Task description:
Please restate the data exactly, from the first line to the last.

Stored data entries
★ ★ ★ ★

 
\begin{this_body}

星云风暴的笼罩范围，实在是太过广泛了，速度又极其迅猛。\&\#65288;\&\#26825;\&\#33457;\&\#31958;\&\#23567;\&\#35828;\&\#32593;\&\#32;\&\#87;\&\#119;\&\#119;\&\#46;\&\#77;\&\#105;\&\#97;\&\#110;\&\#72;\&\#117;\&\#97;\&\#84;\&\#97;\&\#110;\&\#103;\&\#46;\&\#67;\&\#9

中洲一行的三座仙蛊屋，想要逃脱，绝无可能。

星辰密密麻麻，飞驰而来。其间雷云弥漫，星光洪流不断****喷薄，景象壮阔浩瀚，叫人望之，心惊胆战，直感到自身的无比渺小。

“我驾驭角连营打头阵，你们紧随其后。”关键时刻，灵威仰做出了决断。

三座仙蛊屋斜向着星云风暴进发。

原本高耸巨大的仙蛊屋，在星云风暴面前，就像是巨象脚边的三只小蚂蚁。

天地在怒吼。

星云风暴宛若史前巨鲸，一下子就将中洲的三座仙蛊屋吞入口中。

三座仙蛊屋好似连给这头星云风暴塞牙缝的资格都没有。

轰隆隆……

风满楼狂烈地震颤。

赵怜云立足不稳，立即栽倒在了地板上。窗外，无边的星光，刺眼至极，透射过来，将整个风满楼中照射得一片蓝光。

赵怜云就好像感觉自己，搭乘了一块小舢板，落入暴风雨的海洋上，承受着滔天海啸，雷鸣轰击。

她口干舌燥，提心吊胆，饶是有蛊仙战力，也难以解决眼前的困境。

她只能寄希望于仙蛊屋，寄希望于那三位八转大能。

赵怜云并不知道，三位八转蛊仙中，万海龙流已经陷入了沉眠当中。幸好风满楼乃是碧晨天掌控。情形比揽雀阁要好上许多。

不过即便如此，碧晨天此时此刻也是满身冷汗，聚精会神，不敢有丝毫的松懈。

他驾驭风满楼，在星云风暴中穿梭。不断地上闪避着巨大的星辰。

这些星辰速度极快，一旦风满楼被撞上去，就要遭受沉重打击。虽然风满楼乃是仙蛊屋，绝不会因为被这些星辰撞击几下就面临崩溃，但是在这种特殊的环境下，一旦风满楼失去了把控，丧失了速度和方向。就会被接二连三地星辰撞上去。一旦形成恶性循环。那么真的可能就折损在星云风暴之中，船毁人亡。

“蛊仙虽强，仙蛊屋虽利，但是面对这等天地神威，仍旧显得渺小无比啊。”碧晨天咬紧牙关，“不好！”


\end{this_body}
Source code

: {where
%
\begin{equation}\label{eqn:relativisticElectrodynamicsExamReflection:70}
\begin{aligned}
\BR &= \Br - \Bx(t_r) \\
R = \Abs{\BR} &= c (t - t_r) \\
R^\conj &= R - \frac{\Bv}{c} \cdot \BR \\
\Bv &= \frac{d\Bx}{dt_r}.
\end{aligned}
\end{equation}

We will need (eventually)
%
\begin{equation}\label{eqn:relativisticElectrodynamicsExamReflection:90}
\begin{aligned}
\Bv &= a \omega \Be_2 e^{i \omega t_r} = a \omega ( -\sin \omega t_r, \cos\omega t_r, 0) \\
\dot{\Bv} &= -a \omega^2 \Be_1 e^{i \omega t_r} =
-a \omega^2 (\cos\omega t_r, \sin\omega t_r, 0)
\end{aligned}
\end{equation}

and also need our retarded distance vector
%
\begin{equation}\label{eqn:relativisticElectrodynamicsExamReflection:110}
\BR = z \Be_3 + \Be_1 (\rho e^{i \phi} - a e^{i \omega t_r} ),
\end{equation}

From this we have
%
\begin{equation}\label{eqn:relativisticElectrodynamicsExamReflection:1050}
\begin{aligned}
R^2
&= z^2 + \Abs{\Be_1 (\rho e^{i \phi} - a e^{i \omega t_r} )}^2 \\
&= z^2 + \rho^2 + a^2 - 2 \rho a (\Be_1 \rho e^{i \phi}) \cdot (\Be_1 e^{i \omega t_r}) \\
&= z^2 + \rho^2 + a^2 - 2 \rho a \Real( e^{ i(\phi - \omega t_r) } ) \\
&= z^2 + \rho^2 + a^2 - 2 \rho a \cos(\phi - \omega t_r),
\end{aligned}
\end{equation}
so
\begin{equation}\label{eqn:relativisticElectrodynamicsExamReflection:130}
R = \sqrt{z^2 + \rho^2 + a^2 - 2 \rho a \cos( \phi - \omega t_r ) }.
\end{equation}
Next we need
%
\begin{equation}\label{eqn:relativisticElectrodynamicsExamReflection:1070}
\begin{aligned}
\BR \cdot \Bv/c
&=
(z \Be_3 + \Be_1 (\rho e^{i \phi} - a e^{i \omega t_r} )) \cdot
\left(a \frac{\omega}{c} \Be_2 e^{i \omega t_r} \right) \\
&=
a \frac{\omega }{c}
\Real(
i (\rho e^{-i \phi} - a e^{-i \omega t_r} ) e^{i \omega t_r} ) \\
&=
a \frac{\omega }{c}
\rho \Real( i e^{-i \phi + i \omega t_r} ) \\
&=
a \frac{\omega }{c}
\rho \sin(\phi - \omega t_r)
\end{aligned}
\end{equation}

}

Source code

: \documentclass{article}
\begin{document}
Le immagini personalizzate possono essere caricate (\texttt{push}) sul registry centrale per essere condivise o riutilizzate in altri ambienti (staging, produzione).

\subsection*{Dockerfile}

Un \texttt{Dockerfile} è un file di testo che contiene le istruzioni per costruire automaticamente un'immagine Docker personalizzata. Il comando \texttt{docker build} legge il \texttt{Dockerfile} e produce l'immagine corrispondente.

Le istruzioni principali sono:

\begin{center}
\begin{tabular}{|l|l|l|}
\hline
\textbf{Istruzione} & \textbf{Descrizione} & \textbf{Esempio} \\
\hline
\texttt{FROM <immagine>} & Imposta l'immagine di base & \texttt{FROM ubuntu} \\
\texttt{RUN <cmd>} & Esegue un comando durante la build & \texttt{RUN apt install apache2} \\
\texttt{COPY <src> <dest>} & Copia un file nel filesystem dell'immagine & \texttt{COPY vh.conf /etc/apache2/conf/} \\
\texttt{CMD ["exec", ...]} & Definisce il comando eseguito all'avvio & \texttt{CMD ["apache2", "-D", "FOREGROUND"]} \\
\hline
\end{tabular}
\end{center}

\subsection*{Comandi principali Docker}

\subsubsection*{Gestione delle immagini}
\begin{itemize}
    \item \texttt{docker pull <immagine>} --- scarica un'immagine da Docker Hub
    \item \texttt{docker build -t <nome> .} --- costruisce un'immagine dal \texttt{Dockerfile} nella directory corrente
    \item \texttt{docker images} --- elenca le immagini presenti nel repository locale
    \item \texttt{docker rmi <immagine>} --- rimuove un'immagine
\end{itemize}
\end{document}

★ ★ ★ ★

Output below:
\begin{this_body}

星云风暴的笼罩范围，实在是太过广泛了，速度又极其迅猛。\&\#65288;\&\#26825;\&\#33457;\&\#31958;\&\#23567;\&\#35828;\&\#32593;\&\#32;\&\#87;\&\#119;\&\#119;\&\#46;\&\#77;\&\#105;\&\#97;\&\#110;\&\#72;\&\#117;\&\#97;\&\#84;\&\#97;\&\#110;\&\#103;\&\#46;\&\#67;\&\#9

中洲一行的三座仙蛊屋，想要逃脱，绝无可能。

星辰密密麻麻，飞驰而来。其间雷云弥漫，星光洪流不断****喷薄，景象壮阔浩瀚，叫人望之，心惊胆战，直感到自身的无比渺小。

“我驾驭角连营打头阵，你们紧随其后。”关键时刻，灵威仰做出了决断。

三座仙蛊屋斜向着星云风暴进发。

原本高耸巨大的仙蛊屋，在星云风暴面前，就像是巨象脚边的三只小蚂蚁。

天地在怒吼。

星云风暴宛若史前巨鲸，一下子就将中洲的三座仙蛊屋吞入口中。

三座仙蛊屋好似连给这头星云风暴塞牙缝的资格都没有。

轰隆隆……

风满楼狂烈地震颤。

赵怜云立足不稳，立即栽倒在了地板上。窗外，无边的星光，刺眼至极，透射过来，将整个风满楼中照射得一片蓝光。

赵怜云就好像感觉自己，搭乘了一块小舢板，落入暴风雨的海洋上，承受着滔天海啸，雷鸣轰击。

她口干舌燥，提心吊胆，饶是有蛊仙战力，也难以解决眼前的困境。

她只能寄希望于仙蛊屋，寄希望于那三位八转大能。

赵怜云并不知道，三位八转蛊仙中，万海龙流已经陷入了沉眠当中。幸好风满楼乃是碧晨天掌控。情形比揽雀阁要好上许多。

不过即便如此，碧晨天此时此刻也是满身冷汗，聚精会神，不敢有丝毫的松懈。

他驾驭风满楼，在星云风暴中穿梭。不断地上闪避着巨大的星辰。

这些星辰速度极快，一旦风满楼被撞上去，就要遭受沉重打击。虽然风满楼乃是仙蛊屋，绝不会因为被这些星辰撞击几下就面临崩溃，但是在这种特殊的环境下，一旦风满楼失去了把控，丧失了速度和方向。就会被接二连三地星辰撞上去。一旦形成恶性循环。那么真的可能就折损在星云风暴之中，船毁人亡。

“蛊仙虽强，仙蛊屋虽利，但是面对这等天地神威，仍旧显得渺小无比啊。”碧晨天咬紧牙关，“不好！”


\end{this_body}
Source code

: {where
%
\begin{equation}\label{eqn:relativisticElectrodynamicsExamReflection:70}
\begin{aligned}
\BR &= \Br - \Bx(t_r) \\
R = \Abs{\BR} &= c (t - t_r) \\
R^\conj &= R - \frac{\Bv}{c} \cdot \BR \\
\Bv &= \frac{d\Bx}{dt_r}.
\end{aligned}
\end{equation}

We will need (eventually)
%
\begin{equation}\label{eqn:relativisticElectrodynamicsExamReflection:90}
\begin{aligned}
\Bv &= a \omega \Be_2 e^{i \omega t_r} = a \omega ( -\sin \omega t_r, \cos\omega t_r, 0) \\
\dot{\Bv} &= -a \omega^2 \Be_1 e^{i \omega t_r} =
-a \omega^2 (\cos\omega t_r, \sin\omega t_r, 0)
\end{aligned}
\end{equation}

and also need our retarded distance vector
%
\begin{equation}\label{eqn:relativisticElectrodynamicsExamReflection:110}
\BR = z \Be_3 + \Be_1 (\rho e^{i \phi} - a e^{i \omega t_r} ),
\end{equation}

From this we have
%
\begin{equation}\label{eqn:relativisticElectrodynamicsExamReflection:1050}
\begin{aligned}
R^2
&= z^2 + \Abs{\Be_1 (\rho e^{i \phi} - a e^{i \omega t_r} )}^2 \\
&= z^2 + \rho^2 + a^2 - 2 \rho a (\Be_1 \rho e^{i \phi}) \cdot (\Be_1 e^{i \omega t_r}) \\
&= z^2 + \rho^2 + a^2 - 2 \rho a \Real( e^{ i(\phi - \omega t_r) } ) \\
&= z^2 + \rho^2 + a^2 - 2 \rho a \cos(\phi - \omega t_r),
\end{aligned}
\end{equation}
so
\begin{equation}\label{eqn:relativisticElectrodynamicsExamReflection:130}
R = \sqrt{z^2 + \rho^2 + a^2 - 2 \rho a \cos( \phi - \omega t_r ) }.
\end{equation}
Next we need
%
\begin{equation}\label{eqn:relativisticElectrodynamicsExamReflection:1070}
\begin{aligned}
\BR \cdot \Bv/c
&=
(z \Be_3 + \Be_1 (\rho e^{i \phi} - a e^{i \omega t_r} )) \cdot
\left(a \frac{\omega}{c} \Be_2 e^{i \omega t_r} \right) \\
&=
a \frac{\omega }{c}
\Real(
i (\rho e^{-i \phi} - a e^{-i \omega t_r} ) e^{i \omega t_r} ) \\
&=
a \frac{\omega }{c}
\rho \Real( i e^{-i \phi + i \omega t_r} ) \\
&=
a \frac{\omega }{c}
\rho \sin(\phi - \omega t_r)
\end{aligned}
\end{equation}

}

Source code

: \documentclass{article}
\begin{document}
Le immagini personalizzate possono essere caricate (\texttt{push}) sul registry centrale per essere condivise o riutilizzate in altri ambienti (staging, produzione).

\subsection*{Dockerfile}

Un \texttt{Dockerfile} è un file di testo che contiene le istruzioni per costruire automaticamente un'immagine Docker personalizzata. Il comando \texttt{docker build} legge il \texttt{Dockerfile} e produce l'immagine corrispondente.

Le istruzioni principali sono:

\begin{center}
\begin{tabular}{|l|l|l|}
\hline
\textbf{Istruzione} & \textbf{Descrizione} & \textbf{Esempio} \\
\hline
\texttt{FROM <immagine>} & Imposta l'immagine di base & \texttt{FROM ubuntu} \\
\texttt{RUN <cmd>} & Esegue un comando durante la build & \texttt{RUN apt install apache2} \\
\texttt{COPY <src> <dest>} & Copia un file nel filesystem dell'immagine & \texttt{COPY vh.conf /etc/apache2/conf/} \\
\texttt{CMD ["exec", ...]} & Definisce il comando eseguito all'avvio & \texttt{CMD ["apache2", "-D", "FOREGROUND"]} \\
\hline
\end{tabular}
\end{center}

\subsection*{Comandi principali Docker}

\subsubsection*{Gestione delle immagini}
\begin{itemize}
    \item \texttt{docker pull <immagine>} --- scarica un'immagine da Docker Hub
    \item \texttt{docker build -t <nome> .} --- costruisce un'immagine dal \texttt{Dockerfile} nella directory corrente
    \item \texttt{docker images} --- elenca le immagini presenti nel repository locale
    \item \texttt{docker rmi <immagine>} --- rimuove un'immagine
\end{itemize}
\end{document}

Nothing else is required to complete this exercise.